**Listed records**
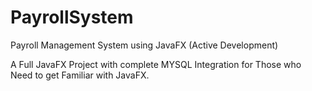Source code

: # PayrollSystem
Payroll Management System using JavaFX (Active Development)

A Full JavaFX Project with complete MYSQL Integration for Those who Need to get Familiar with JavaFX.
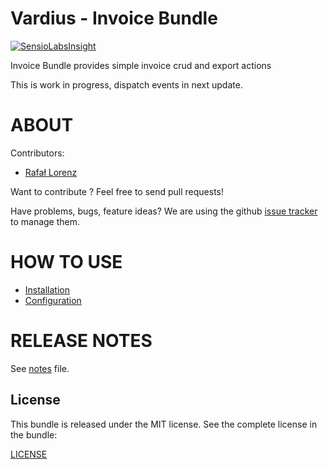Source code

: Vardius - Invoice Bundle
======================================

[![SensioLabsInsight](https://insight.sensiolabs.com/projects/6696b21e-47c8-4b2c-96c3-f2163ee98e22/big.png)](https://insight.sensiolabs.com/projects/6696b21e-47c8-4b2c-96c3-f2163ee98e22)

Invoice Bundle provides simple invoice crud and export actions

This is work in progress, dispatch events in next update.

ABOUT
==================================================
Contributors:

* [Rafał Lorenz](http://rafallorenz.com)

Want to contribute ? Feel free to send pull requests!

Have problems, bugs, feature ideas?
We are using the github [issue tracker](https://github.com/vardius/invoice-bundle/issues) to manage them.

HOW TO USE
==================================================

* [Installation](Resources/doc/installation.md)
* [Configuration](Resources/doc/configuration.md)

RELEASE NOTES
==================================================
See [notes](Resources/doc/notes.md) file.

License
-------

This bundle is released under the MIT license. See the complete license in the bundle:

[LICENSE](LICENSE)
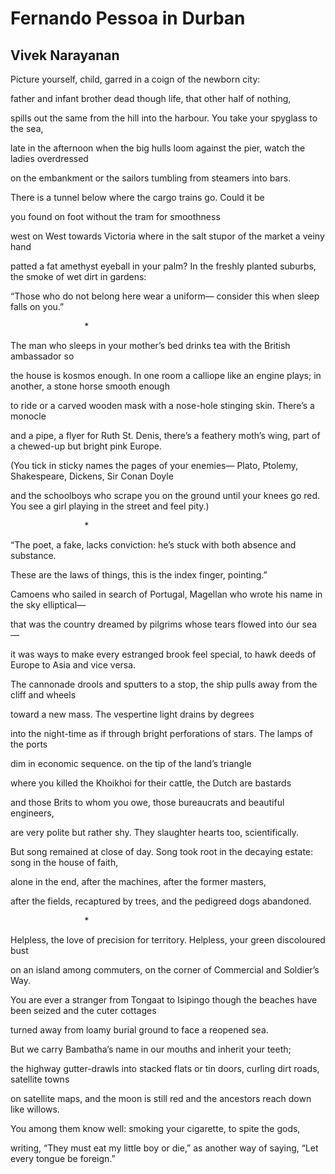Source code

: # Fernando Pessoa in Durban
## Vivek Narayanan
Picture yourself, child, garred
in a coign of the newborn city:

father and infant brother dead though life,
that other half of nothing,

spills out the same from the hill
into the harbour. You take your spyglass to the sea,

late in the afternoon when the big hulls loom
against the pier, watch the ladies overdressed

on the embankment or the sailors
tumbling from steamers into bars.

There is a tunnel below
where the cargo trains go. Could it be

you found on foot
without the tram for smoothness

west on West towards Victoria where
in the salt stupor of the market a veiny hand

patted a fat amethyst eyeball in your palm?
In the freshly planted suburbs, the smoke of wet dirt in gardens:

“Those who do not belong here wear a uniform—
consider this when sleep falls on you.”

                              *

The man who sleeps in your mother’s bed
drinks tea with the British ambassador so

the house is kosmos enough. In one room a calliope
like an engine plays; in another, a stone horse smooth enough

to ride or a carved wooden mask with a nose-hole
stinging skin. There’s a monocle

and a pipe, a flyer for Ruth St. Denis, there’s a feathery moth’s
wing, part of a chewed-up but bright pink Europe.

(You tick in sticky names the pages of your enemies—
Plato, Ptolemy, Shakespeare, Dickens, Sir Conan Doyle

and the schoolboys who scrape you on the ground until your knees go red.
You see a girl playing in the street and feel pity.)

                              *

“The poet, a fake, lacks conviction:
he’s stuck with both absence and substance.

These are the laws of things,
this is the index finger, pointing.”

Camoens who sailed in search of Portugal,
Magellan who wrote his name in the sky elliptical—

that was the country dreamed by pilgrims
whose tears flowed into óur sea—

it was ways to make every estranged brook feel special,
to hawk deeds of Europe to Asia and vice versa.

The cannonade drools and sputters to a stop,
the ship pulls away from the cliff and wheels

toward a new mass.
The vespertine light drains by degrees

into the night-time as if through bright
perforations of stars. The lamps of the ports

dim in economic sequence.
on the tip of the land’s triangle

where you killed the Khoikhoi for their cattle,
the Dutch are bastards

and those Brits to whom you owe,
those bureaucrats and beautiful engineers,

are very polite but rather shy.
They slaughter hearts too, scientifically.

But song remained at close of day. Song took root
in the decaying estate: song in the house of faith,

alone in the end, after the machines,
after the former masters,

after the fields, recaptured by trees,
and the pedigreed dogs abandoned.

                              *

Helpless, the love of precision for territory.
Helpless, your green discoloured bust

on an island among commuters, on the corner
of Commercial and Soldier’s Way.

You are ever a stranger from Tongaat to Isipingo though
the beaches have been seized and the cuter cottages

turned away from loamy burial ground
to face a reopened sea.

But we carry Bambatha’s name
in our mouths and inherit your teeth;

the highway gutter-drawls into stacked flats
or tin doors, curling dirt roads, satellite towns

on satellite maps, and the moon is still red
and the ancestors reach down like willows.

You among them know well:
smoking your cigarette, to spite the gods,

writing, “They must eat my little boy or die,”
as another way of saying, “Let every tongue be foreign.”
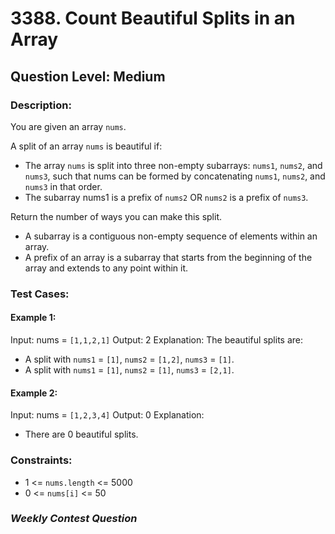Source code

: # 3388. Count Beautiful Splits in an Array
## Question Level: Medium
### Description:
You are given an array `nums`.

A split of an array `nums` is beautiful if:
- The array `nums` is split into three non-empty subarrays: `nums1`, `nums2`, and `nums3`, such that nums can be formed by concatenating `nums1`, `nums2`, and `nums3` in that order.
- The subarray nums1 is a prefix of `nums2` OR `nums2` is a prefix of `nums3`.

Return the number of ways you can make this split.

- A subarray is a contiguous non-empty sequence of elements within an array.
- A prefix of an array is a subarray that starts from the beginning of the array and extends to any point within it.

### Test Cases:
#### Example 1:
Input: nums = `[1,1,2,1]`
Output: 2
Explanation:
The beautiful splits are:
- A split with `nums1` = `[1]`, `nums2` = `[1,2]`, `nums3` = `[1]`.
- A split with `nums1` = `[1]`, `nums2` = `[1]`, `nums3` = `[2,1]`.

#### Example 2:
Input: nums = `[1,2,3,4]`
Output: 0
Explanation:
- There are 0 beautiful splits.

### Constraints:
- 1 <= `nums.length` <= 5000
- 0 <= `nums[i]` <= 50

### <i>Weekly Contest Question </i>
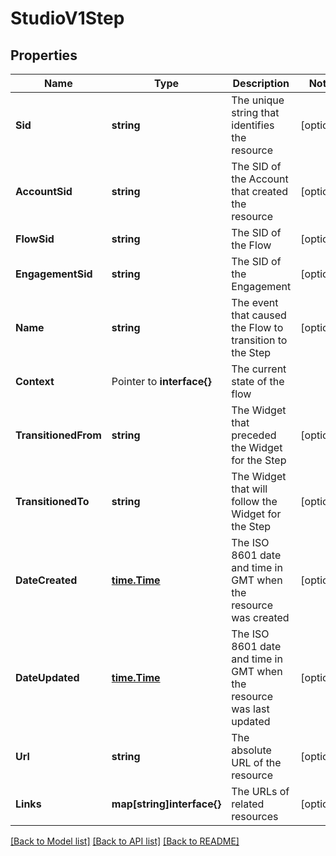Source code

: # StudioV1Step

## Properties

Name | Type | Description | Notes
------------ | ------------- | ------------- | -------------
**Sid** | **string** | The unique string that identifies the resource |[optional] 
**AccountSid** | **string** | The SID of the Account that created the resource |[optional] 
**FlowSid** | **string** | The SID of the Flow |[optional] 
**EngagementSid** | **string** | The SID of the Engagement |[optional] 
**Name** | **string** | The event that caused the Flow to transition to the Step |[optional] 
**Context** | Pointer to **interface{}** | The current state of the flow |
**TransitionedFrom** | **string** | The Widget that preceded the Widget for the Step |[optional] 
**TransitionedTo** | **string** | The Widget that will follow the Widget for the Step |[optional] 
**DateCreated** | [**time.Time**](time.Time.md) | The ISO 8601 date and time in GMT when the resource was created |[optional] 
**DateUpdated** | [**time.Time**](time.Time.md) | The ISO 8601 date and time in GMT when the resource was last updated |[optional] 
**Url** | **string** | The absolute URL of the resource |[optional] 
**Links** | **map[string]interface{}** | The URLs of related resources |[optional] 

[[Back to Model list]](../README.md#documentation-for-models) [[Back to API list]](../README.md#documentation-for-api-endpoints) [[Back to README]](../README.md)


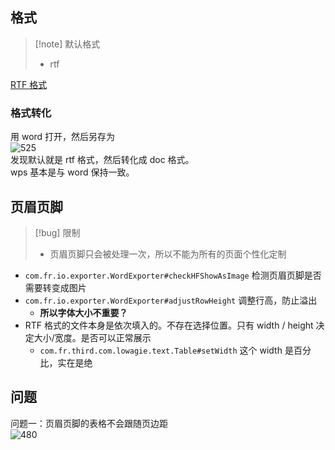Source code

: ## 格式

> [!note] 默认格式
> - rtf

[RTF 格式](../../Outputs/Card/RTF%20格式.md)

### 格式转化

用 word 打开，然后另存为  
![525](../../../Attachments/e3c05abacfe004211465b4e0fbf33e4e_MD5.png)  
发现默认就是 rtf 格式，然后转化成 doc 格式。  
wps 基本是与 word 保持一致。

## 页眉页脚

> [!bug] 限制
> - 页眉页脚只会被处理一次，所以不能为所有的页面个性化定制

- `com.fr.io.exporter.WordExporter#checkHFShowAsImage` 检测页眉页脚是否需要转变成图片
- `com.fr.io.exporter.WordExporter#adjustRowHeight` 调整行高，防止溢出
	- **所以字体大小不重要？**
- RTF 格式的文件本身是依次填入的。不存在选择位置。只有 width / height 决定大小/宽度。是否可以正常展示
	- `com.fr.third.com.lowagie.text.Table#setWidth` 这个 width 是百分比，实在是绝

## 问题

问题一：页眉页脚的表格不会跟随页边距  
![480](../../../Attachments/1051e5ead5f2461d19edfb722db28811_MD5.png)

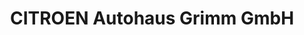 ---
title: "CITROEN Autohaus Grimm GmbH"
url: /barsinghausen/citroen-autohaus-grimm-gmbh/
shop: Autohaus
---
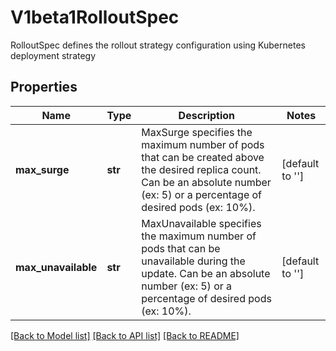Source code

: # V1beta1RolloutSpec

RolloutSpec defines the rollout strategy configuration using Kubernetes deployment strategy
## Properties
Name | Type | Description | Notes
------------ | ------------- | ------------- | -------------
**max_surge** | **str** | MaxSurge specifies the maximum number of pods that can be created above the desired replica count. Can be an absolute number (ex: 5) or a percentage of desired pods (ex: 10%). | [default to '']
**max_unavailable** | **str** | MaxUnavailable specifies the maximum number of pods that can be unavailable during the update. Can be an absolute number (ex: 5) or a percentage of desired pods (ex: 10%). | [default to '']

[[Back to Model list]](../README.md#documentation-for-models) [[Back to API list]](../README.md#documentation-for-api-endpoints) [[Back to README]](../README.md)



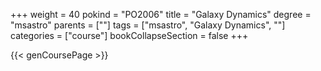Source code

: +++
weight = 40
pokind = "PO2006"
title = "Galaxy Dynamics"
degree = "msastro"
parents = [""]
tags = ["msastro", "Galaxy Dynamics", ""]
categories = ["course"]
bookCollapseSection = false
+++

{{< genCoursePage >}}
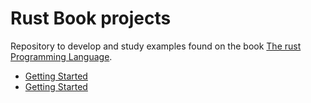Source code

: # Rust Book projects

Repository to develop and study examples found on the book [The rust Programming Language](https://doc.rust-lang.org/stable/book).

- [Getting Started](chapter-01/hello_cargo)
- [Getting Started](chapter-01/hello_cargo)

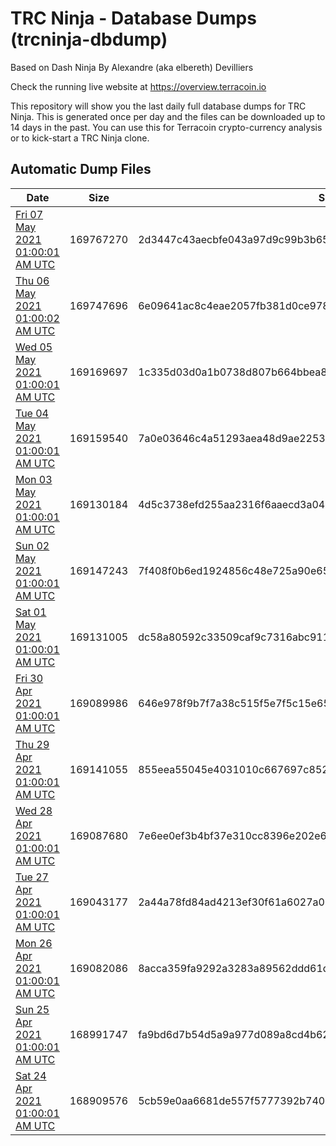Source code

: # TRC Ninja - Database Dumps (trcninja-dbdump)
Based on Dash Ninja By Alexandre (aka elbereth) Devilliers

Check the running live website at https://overview.terracoin.io

This repository will show you the last daily full database dumps for TRC Ninja. This is generated once per day and the files can be downloaded up to 14 days in the past.
You can use this for Terracoin crypto-currency analysis or to kick-start a TRC Ninja clone.


## Automatic Dump Files
| Date | Size | SHA256 |
|--|--|--|
| [Fri 07 May 2021 01:00:01 AM UTC](https://transfer.sh/lG2Kw/trcninja-dbdump-20210507010001.tar.bz2) | 169767270 | 2d3447c43aecbfe043a97d9c99b3b6548324196a6319d1a060d2cd78015bf769 | 
| [Thu 06 May 2021 01:00:02 AM UTC](https://transfer.sh/IQzku/trcninja-dbdump-20210506010002.tar.bz2) | 169747696 | 6e09641ac8c4eae2057fb381d0ce978cdd8661d0a9ef0c7d8b0ed718190fdc81 | 
| [Wed 05 May 2021 01:00:01 AM UTC](https://transfer.sh/14QFGU/trcninja-dbdump-20210505010001.tar.bz2) | 169169697 | 1c335d03d0a1b0738d807b664bbea846b942e1be24ac796fc42fd4844093f912 | 
| [Tue 04 May 2021 01:00:01 AM UTC](https://transfer.sh/10rIWG/trcninja-dbdump-20210504010001.tar.bz2) | 169159540 | 7a0e03646c4a51293aea48d9ae2253ba473910194733af8a677fb21f536d9eb9 | 
| [Mon 03 May 2021 01:00:01 AM UTC](https://transfer.sh/IdI2q/trcninja-dbdump-20210503010001.tar.bz2) | 169130184 | 4d5c3738efd255aa2316f6aaecd3a041aea048ee8813b1d7f73fd25b405e3c75 | 
| [Sun 02 May 2021 01:00:01 AM UTC](https://transfer.sh/no9MW/trcninja-dbdump-20210502010001.tar.bz2) | 169147243 | 7f408f0b6ed1924856c48e725a90e65bd8f0a9207ad1233dbcbd9692a63c3a47 | 
| [Sat 01 May 2021 01:00:01 AM UTC](https://transfer.sh/vySZJ/trcninja-dbdump-20210501010001.tar.bz2) | 169131005 | dc58a80592c33509caf9c7316abc911903ff148dd9a5fc45e6c198a2fd7a1382 | 
| [Fri 30 Apr 2021 01:00:01 AM UTC](https://transfer.sh/PwPx1/trcninja-dbdump-20210430010001.tar.bz2) | 169089986 | 646e978f9b7f7a38c515f5e7f5c15e65343266506a7567f87d7adbd68cb0d799 | 
| [Thu 29 Apr 2021 01:00:01 AM UTC](https://transfer.sh/gA2Ig/trcninja-dbdump-20210429010001.tar.bz2) | 169141055 | 855eea55045e4031010c667697c85213422f3d34085ab4654ba1ae941c30c31e | 
| [Wed 28 Apr 2021 01:00:01 AM UTC](https://transfer.sh/FeCuY/trcninja-dbdump-20210428010001.tar.bz2) | 169087680 | 7e6ee0ef3b4bf37e310cc8396e202e607927f3f7261be392675073b8b607d015 | 
| [Tue 27 Apr 2021 01:00:01 AM UTC](https://transfer.sh/jDt41/trcninja-dbdump-20210427010001.tar.bz2) | 169043177 | 2a44a78fd84ad4213ef30f61a6027a098c23f6bad52eec754572d22e6422552f | 
| [Mon 26 Apr 2021 01:00:01 AM UTC](https://transfer.sh/Nqq5A/trcninja-dbdump-20210426010001.tar.bz2) | 169082086 | 8acca359fa9292a3283a89562ddd61d60e87126cd04f0673213021e8343df6e0 | 
| [Sun 25 Apr 2021 01:00:01 AM UTC](https://transfer.sh/159aUM/trcninja-dbdump-20210425010001.tar.bz2) | 168991747 | fa9bd6d7b54d5a9a977d089a8cd4b6228411fe2331aea927304f4c2d4ebf5091 | 
| [Sat 24 Apr 2021 01:00:01 AM UTC](https://transfer.sh/htLyy/trcninja-dbdump-20210424010001.tar.bz2) | 168909576 | 5cb59e0aa6681de557f5777392b74045419e11b524eb9e3ae7b1af6bf0f69ec7 | 
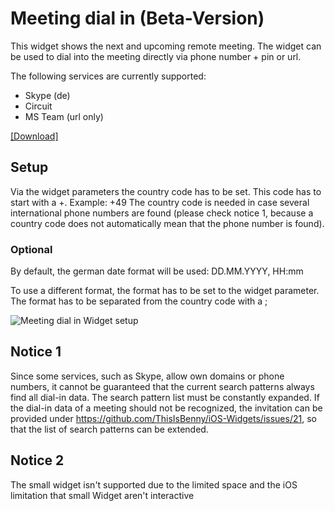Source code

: # Meeting dial in (Beta-Version)

This widget shows the next and upcoming remote meeting. The widget can be used to dial into the meeting directly via phone number + pin or url.

The following services are currently supported:
* Skype (de)
* Circuit
* MS Team (url only)

[[Download]](https://raw.githubusercontent.com/ThisIsBenny/iOS-Widgets/main/Meeting-dial-in/Meeting-dial-in.js)

## Setup
Via the widget parameters the country code has to be set. This code has to start with a +. Example: +49
The country code is needed in case several international phone numbers are found (please check notice 1, because a country code does not automatically mean that the phone number is found).

### Optional
By default, the german date format will be used: DD.MM.YYYY, HH:mm

To use a different format, the format has to be set to the widget parameter. The format has to be separated from the country code with a ;

![Meeting dial in Widget setup](https://raw.githubusercontent.com/ThisIsBenny/iOS-Widgets/main/Meeting-dial-in/setup.jpeg)


## Notice 1
Since some services, such as Skype, allow own domains or phone numbers, it cannot be guaranteed that the current search patterns always find all dial-in data.
The search pattern list must be constantly expanded.
If the dial-in data of a meeting should not be recognized, the invitation can be provided under https://github.com/ThisIsBenny/iOS-Widgets/issues/21, so that the list of search patterns can be extended.

## Notice 2
The small widget isn't supported due to the limited space and the iOS limitation that small Widget aren't interactive
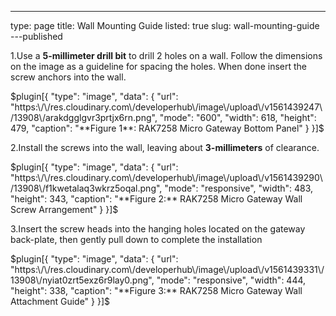 ---
type: page
title: Wall Mounting Guide
listed: true
slug: wall-mounting-guide
---published

1.Use a **5-millimeter drill bit** to drill 2 holes on a wall. Follow the dimensions on the image as a guideline for spacing the holes. When done insert the screw anchors into the wall.

$plugin[{
    "type": "image",
    "data": {
        "url": "https:\/\/res.cloudinary.com\/developerhub\/image\/upload\/v1561439247\/13908\/arakdgglgvr3prtjx6rn.png",
        "mode": "600",
        "width": 618,
        "height": 479,
        "caption": "**Figure 1**: RAK7258 Micro Gateway Bottom Panel"
    }
}]$

2.Install the screws into the wall, leaving about **3-millimeters** of clearance.

$plugin[{
    "type": "image",
    "data": {
        "url": "https:\/\/res.cloudinary.com\/developerhub\/image\/upload\/v1561439290\/13908\/f1kwetalaq3wkrz5oqal.png",
        "mode": "responsive",
        "width": 483,
        "height": 343,
        "caption": "**Figure 2:** RAK7258 Micro Gateway Wall Screw Arrangement"
    }
}]$

3.Insert the screw heads into the hanging holes located on the gateway back-plate, then gently pull down to complete the installation

$plugin[{
    "type": "image",
    "data": {
        "url": "https:\/\/res.cloudinary.com\/developerhub\/image\/upload\/v1561439331\/13908\/nyiat0zrt5exz6r9lay0.png",
        "mode": "responsive",
        "width": 444,
        "height": 338,
        "caption": "**Figure 3:** RAK7258 Micro Gateway Wall Attachment Guide"
    }
}]$

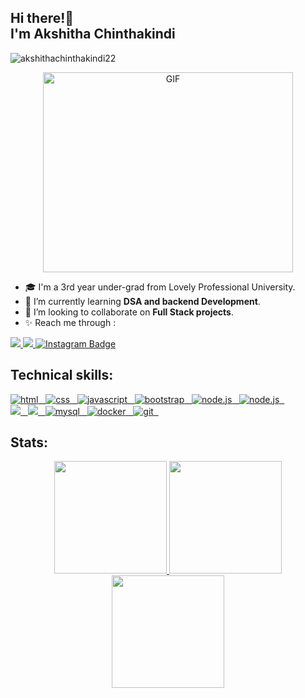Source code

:
<h2 align="left">Hi there!🦋 <br> I'm Akshitha Chinthakindi </h2>


<p align="centre"> <img src="https://komarev.com/ghpvc/?username=akshithachinthakindi22&label=Profile%20views&color=0e75b6&style=flat" alt="akshithachinthakindi22" /> </p>

<p align="center">
 <img align="centre" alt="GIF" src="https://cdn.dribbble.com/users/2131993/screenshots/15628402/media/7bb0d27e44d8c2eff47276ae86bfd6a3.png" width="400" height="320" />
</p>

- 🎓 I'm a 3rd year under-grad from Lovely Professional University.
- 🌱 I’m currently learning **DSA and backend Development**.
- 👯 I’m looking to collaborate on **Full Stack projects**.
- ✨ Reach me through :
<p align="left">
   <a href="https://www.linkedin.com/in/akshithachinthakindi/">
		<img src="https://img.shields.io/badge/Linkedin-2088FF?&style=for-the-badge&logo=linkedin&logoColor=white" />
	</a>
  	<a href="https://twitter.com/akshitha0123">
		<img src="https://img.shields.io/badge/Twitter-0d597f?style=for-the-badge&logo=twitter&logoColor=white" />
	</a>
  <a href="https://www.instagram.com/akshitha.chinthakindi">
      <img src="https://img.shields.io/badge/Instagram-red?style=for-the-badge&logo=instagram&logoColor=white" alt="Instagram Badge"/>
    </a>
  
</p>

## Technical skills:
  
<p align="left">
	<a href="https://html.com/">
	   <img src="https://img.shields.io/badge/HTML-239120?style=for-the-badge&logo=html5&logoColor=white" alt="html" />&nbsp;&nbsp;
	</a>
	<a href="https://www.w3.org/TR/css-2020/">
	   <img src="https://img.shields.io/badge/CSS3-1572B6?style=for-the-badge&logo=css3&logoColor=white" alt="css" />&nbsp;&nbsp;
	</a>
	<a href="https://www.javascript.com/">
	   <img src="https://img.shields.io/badge/JavaScript-323330?style=for-the-badge&logo=javascript&logoColor=F7DF1E" alt="javascript" />&nbsp;&nbsp;
	</a>
	<a href="https://getbootstrap.com/">
	   <img src="https://img.shields.io/badge/Bootstrap-563D7C?style=for-the-badge&logo=bootstrap&logoColor=white" alt="bootstrap" />&nbsp;&nbsp;
	</a>
	<a href="https://nodejs.org/en/">
	   <img src="https://img.shields.io/badge/Node.js-239120?style=for-the-badge&logo=node.js&logoColor=white" alt="node.js" />&nbsp;&nbsp;
	</a>
	<a href="https://reactjs.org/">
	   <img src="https://img.shields.io/badge/React-092E20?style=for-the-badge&logo=react&logoColor=61DAFB" alt="node.js" />&nbsp;&nbsp;
	</a>
	<br/>
	<a href="https://www.java.com/en/">
	   <img src="https://img.shields.io/badge/Java-ED8B00?style=for-the-badge&logo=java&logoColor=white" />&nbsp;&nbsp;
	</a>
	<a href="https://cplusplus.com/">
	<img src="https://img.shields.io/badge/C++-ED8B00?style=for-the-badge&logo=c++&logoColor=white" />&nbsp;&nbsp;
	<a href="https://www.mysql.com/">
	<img src="https://img.shields.io/badge/MySQL-239120?style=for-the-badge&logo=mysql&logoColor=white" alt="mysql" />&nbsp;&nbsp;
	<a href="https://www.docker.com/">
	<img src="https://img.shields.io/badge/docker-%230db7ed.svg?style=for-the-badge&logo=docker&logoColor=white" alt="docker" />&nbsp;&nbsp;
	<a href="https://git-scm.com/">
	<img src="https://img.shields.io/badge/Git-239120?style=for-the-badge&logo=git&logoColor=white" alt="git" />&nbsp;&nbsp;
	</a>
</p>

## Stats:
<p align="center">
<a href="https://github.com/akshithachinthakindi">
  <img height="180em" src="https://github-readme-stats-eight-theta.vercel.app/api?username=akshithachinthakindi&show_icons=true&theme=tokyonight&include_all_commits=true&count_private=true)"/>
  <img height="180em" src="https://github-readme-stats-eight-theta.vercel.app/api/top-langs/?username=akshithachinthakindi&layout=compact&langs_count=8&theme=tokyonight"/>
  <img height="180em" src="https://github-readme-streak-stats.herokuapp.com/?user=akshithachinthakindi&theme=tokyonight"/>	
</a>
</p>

**Work item**
Transcribe, exactly and without additions, the lines of the records above, beginning with the line that contains "They slaughter hearts too, scientifically." and ending with the line that contains "or tin doors, curling", both included.

**Solution**
They slaughter hearts too, scientifically.

But song remained at close of day. Song took root
in the decaying estate: song in the house of faith,

alone in the end, after the machines,
after the former masters,

after the fields, recaptured by trees,
and the pedigreed dogs abandoned.

                              *

Helpless, the love of precision for territory.
Helpless, your green discoloured bust

on an island among commuters, on the corner
of Commercial and Soldier’s Way.

You are ever a stranger from Tongaat to Isipingo though
the beaches have been seized and the cuter cottages

turned away from loamy burial ground
to face a reopened sea.

But we carry Bambatha’s name
in our mouths and inherit your teeth;

the highway gutter-drawls into stacked flats
or tin doors, curling dirt roads, satellite towns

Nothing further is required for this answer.